** Data to examine follows **
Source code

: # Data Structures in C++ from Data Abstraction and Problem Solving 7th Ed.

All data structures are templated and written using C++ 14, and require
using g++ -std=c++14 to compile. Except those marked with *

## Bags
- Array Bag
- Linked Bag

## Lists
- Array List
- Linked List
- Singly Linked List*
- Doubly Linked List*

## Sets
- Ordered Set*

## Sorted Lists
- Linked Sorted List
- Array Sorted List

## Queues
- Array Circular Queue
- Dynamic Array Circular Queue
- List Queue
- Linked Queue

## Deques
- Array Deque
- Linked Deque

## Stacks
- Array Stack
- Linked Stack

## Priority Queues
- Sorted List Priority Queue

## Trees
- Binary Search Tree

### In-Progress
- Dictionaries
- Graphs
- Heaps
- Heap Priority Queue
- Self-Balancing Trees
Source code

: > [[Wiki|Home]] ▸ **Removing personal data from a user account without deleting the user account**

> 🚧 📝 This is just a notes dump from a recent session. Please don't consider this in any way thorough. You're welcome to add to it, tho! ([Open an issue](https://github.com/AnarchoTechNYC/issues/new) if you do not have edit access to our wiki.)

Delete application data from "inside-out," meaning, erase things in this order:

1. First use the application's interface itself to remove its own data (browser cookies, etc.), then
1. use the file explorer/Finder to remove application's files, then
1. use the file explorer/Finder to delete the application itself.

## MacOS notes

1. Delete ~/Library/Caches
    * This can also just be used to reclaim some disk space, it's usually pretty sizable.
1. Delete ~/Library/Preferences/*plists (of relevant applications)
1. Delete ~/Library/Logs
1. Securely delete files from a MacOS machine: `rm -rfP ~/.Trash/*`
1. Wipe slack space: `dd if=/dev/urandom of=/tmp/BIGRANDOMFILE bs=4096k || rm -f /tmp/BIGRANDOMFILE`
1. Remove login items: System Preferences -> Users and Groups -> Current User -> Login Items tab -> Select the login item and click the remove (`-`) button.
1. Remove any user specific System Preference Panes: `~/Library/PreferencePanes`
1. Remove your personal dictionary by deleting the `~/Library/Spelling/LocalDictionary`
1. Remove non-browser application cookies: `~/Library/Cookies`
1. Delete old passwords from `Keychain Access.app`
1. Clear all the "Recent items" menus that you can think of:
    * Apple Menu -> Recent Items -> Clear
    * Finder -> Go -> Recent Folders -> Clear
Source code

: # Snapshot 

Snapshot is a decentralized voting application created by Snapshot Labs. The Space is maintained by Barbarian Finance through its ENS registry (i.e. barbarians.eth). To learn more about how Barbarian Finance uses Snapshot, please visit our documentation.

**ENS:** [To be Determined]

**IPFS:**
** End of Data to examine **
*Task requirements*
Every record must be transcribed precisely, down to the last character.

*Your response*
Source code

: # Data Structures in C++ from Data Abstraction and Problem Solving 7th Ed.

All data structures are templated and written using C++ 14, and require
using g++ -std=c++14 to compile. Except those marked with *

## Bags
- Array Bag
- Linked Bag

## Lists
- Array List
- Linked List
- Singly Linked List*
- Doubly Linked List*

## Sets
- Ordered Set*

## Sorted Lists
- Linked Sorted List
- Array Sorted List

## Queues
- Array Circular Queue
- Dynamic Array Circular Queue
- List Queue
- Linked Queue

## Deques
- Array Deque
- Linked Deque

## Stacks
- Array Stack
- Linked Stack

## Priority Queues
- Sorted List Priority Queue

## Trees
- Binary Search Tree

### In-Progress
- Dictionaries
- Graphs
- Heaps
- Heap Priority Queue
- Self-Balancing Trees
Source code

: > [[Wiki|Home]] ▸ **Removing personal data from a user account without deleting the user account**

> 🚧 📝 This is just a notes dump from a recent session. Please don't consider this in any way thorough. You're welcome to add to it, tho! ([Open an issue](https://github.com/AnarchoTechNYC/issues/new) if you do not have edit access to our wiki.)

Delete application data from "inside-out," meaning, erase things in this order:

1. First use the application's interface itself to remove its own data (browser cookies, etc.), then
1. use the file explorer/Finder to remove application's files, then
1. use the file explorer/Finder to delete the application itself.

## MacOS notes

1. Delete ~/Library/Caches
    * This can also just be used to reclaim some disk space, it's usually pretty sizable.
1. Delete ~/Library/Preferences/*plists (of relevant applications)
1. Delete ~/Library/Logs
1. Securely delete files from a MacOS machine: `rm -rfP ~/.Trash/*`
1. Wipe slack space: `dd if=/dev/urandom of=/tmp/BIGRANDOMFILE bs=4096k || rm -f /tmp/BIGRANDOMFILE`
1. Remove login items: System Preferences -> Users and Groups -> Current User -> Login Items tab -> Select the login item and click the remove (`-`) button.
1. Remove any user specific System Preference Panes: `~/Library/PreferencePanes`
1. Remove your personal dictionary by deleting the `~/Library/Spelling/LocalDictionary`
1. Remove non-browser application cookies: `~/Library/Cookies`
1. Delete old passwords from `Keychain Access.app`
1. Clear all the "Recent items" menus that you can think of:
    * Apple Menu -> Recent Items -> Clear
    * Finder -> Go -> Recent Folders -> Clear
Source code

: # Snapshot 

Snapshot is a decentralized voting application created by Snapshot Labs. The Space is maintained by Barbarian Finance through its ENS registry (i.e. barbarians.eth). To learn more about how Barbarian Finance uses Snapshot, please visit our documentation.

**ENS:** [To be Determined]

**IPFS:**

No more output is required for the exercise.